La organización periodística calificó el hecho como “un atentado contra la libertad”.
Según denunció este diario, autoridades militares utilizaron sistemas de espionaje para mantenerse informados de todas las llamadas que realizaba una periodista del diario ABC Color. Iniciaron este proceso en forma clandestina luego de que nuestro medio sacara a luz una serie de publicaciones sobre el alto nivel de corrupción existente en filas de las Fuerzas Militares.
Este jueves, el diario denunció el grave hecho de violación contra la libertad y los derechos por parte de las Fuerzas Armadas.
En el comunicado emitido, El Foro de Periodistas Paraguayos (Fopep) expresó su preocupación ante el hecho y que atenta contra los derechos establecidos por la Constitución Nacional.
“La utilización de estos equipos de espionaje sin orden judicial alguna constituyen un claro ilícito perpetrado bajo el amparo de altos niveles de secretismo”, escribió la organización de periodistas en su comunicado.

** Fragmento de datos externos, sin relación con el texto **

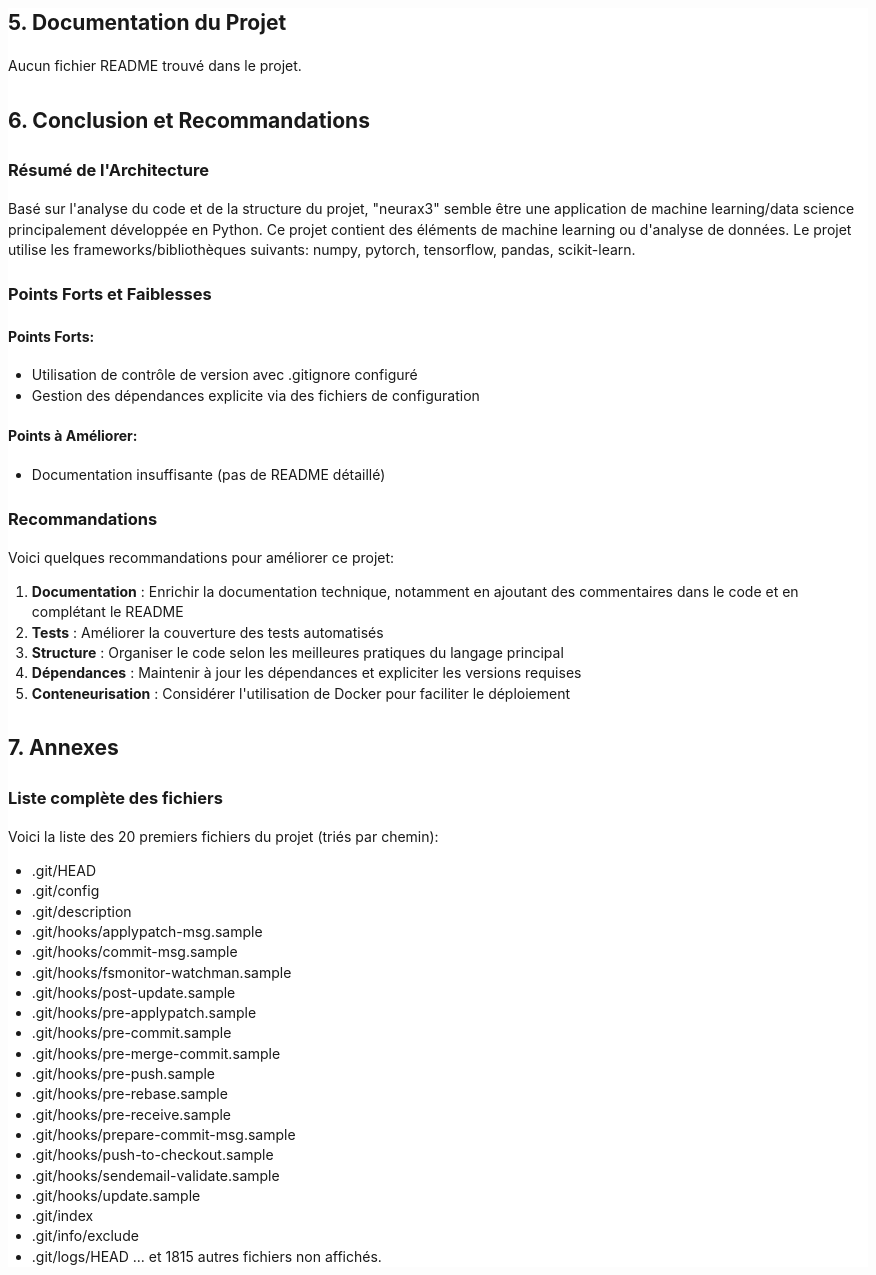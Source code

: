 ## 5. Documentation du Projet

Aucun fichier README trouvé dans le projet.

## 6. Conclusion et Recommandations

### Résumé de l'Architecture

Basé sur l'analyse du code et de la structure du projet, "neurax3" semble être une application de machine learning/data science 
principalement développée en Python. Ce projet contient des éléments de machine learning ou d'analyse de données. Le projet utilise les frameworks/bibliothèques suivants: numpy, pytorch, tensorflow, pandas, scikit-learn. 

### Points Forts et Faiblesses

#### Points Forts:
- Utilisation de contrôle de version avec .gitignore configuré
- Gestion des dépendances explicite via des fichiers de configuration

#### Points à Améliorer:
- Documentation insuffisante (pas de README détaillé)

### Recommandations

Voici quelques recommandations pour améliorer ce projet:

1. **Documentation** : Enrichir la documentation technique, notamment en ajoutant des commentaires dans le code et en complétant le README
2. **Tests** : Améliorer la couverture des tests automatisés
3. **Structure** : Organiser le code selon les meilleures pratiques du langage principal
4. **Dépendances** : Maintenir à jour les dépendances et expliciter les versions requises
5. **Conteneurisation** : Considérer l'utilisation de Docker pour faciliter le déploiement

## 7. Annexes

### Liste complète des fichiers

Voici la liste des 20 premiers fichiers du projet (triés par chemin):
- .git/HEAD
- .git/config
- .git/description
- .git/hooks/applypatch-msg.sample
- .git/hooks/commit-msg.sample
- .git/hooks/fsmonitor-watchman.sample
- .git/hooks/post-update.sample
- .git/hooks/pre-applypatch.sample
- .git/hooks/pre-commit.sample
- .git/hooks/pre-merge-commit.sample
- .git/hooks/pre-push.sample
- .git/hooks/pre-rebase.sample
- .git/hooks/pre-receive.sample
- .git/hooks/prepare-commit-msg.sample
- .git/hooks/push-to-checkout.sample
- .git/hooks/sendemail-validate.sample
- .git/hooks/update.sample
- .git/index
- .git/info/exclude
- .git/logs/HEAD
... et 1815 autres fichiers non affichés.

Como argumento jurídico, los comunicadores mencionan además el artículo 26 de la Carta Magna en el cual se establece que "Se garantizan la libre expresión y la libertad de prensa, así como la difusión del pensamiento y de la opinión, sin censura alguna, sin más limitaciones que las dispuestas en esta Constitución".
Además, citan los artículos 28 y 29 de nuestra Constitución, que instauran el libre acceso a las fuentes de información pública y el derecho de los periodistas a no revelar sus fuentes de información.
Los comunicadores recordaron al Estado que no puede permitir bajo ninguna situación una violación a estos derechos. Caso contrario, “estaríamos ante un grave retroceso que no haría otra cosa que recordar los momentos más oscuros del totalitarismo que tanto mal le hizo al Paraguay”, advirtieron.
En otra parte del comunicado recordaron también que organizaciones que luchan por la defensa del derecho a la privacidad ya habían denunciado en anteriores oportunidades la existencia de equipos de espionaje en poder del Estado paraguayo, que habrían sido adquiridos en secreto.
Los periodistas se preguntan qué garantías puede esperar la ciudadanía de que no será víctima de espionaje masivo, cuando incluso los periodistas son víctimas de la violación al libre ejercicio del periodismo.
Así mismo los comunicadores reclamaron además que, los equipos que las fuerzas militares usaron para espiar a la periodista en realidad tenían como finalidad luchar contra grupos criminales que actúan en la zona norte de la Región Oriental. “Los militares han puesto al mismo nivel a terroristas y a periodistas que no hacen otra cosa más que cumplir con su deber: informar, incluso sobre aquello que molesta a algunos”, reclamaron los comunicadores.
El Fopep exige a las autoridades un rápido esclarecimiento de esta situación, el apartamiento inmediato de quienes hayan violado estos derechos constitucionales y su sometimiento a la justicia.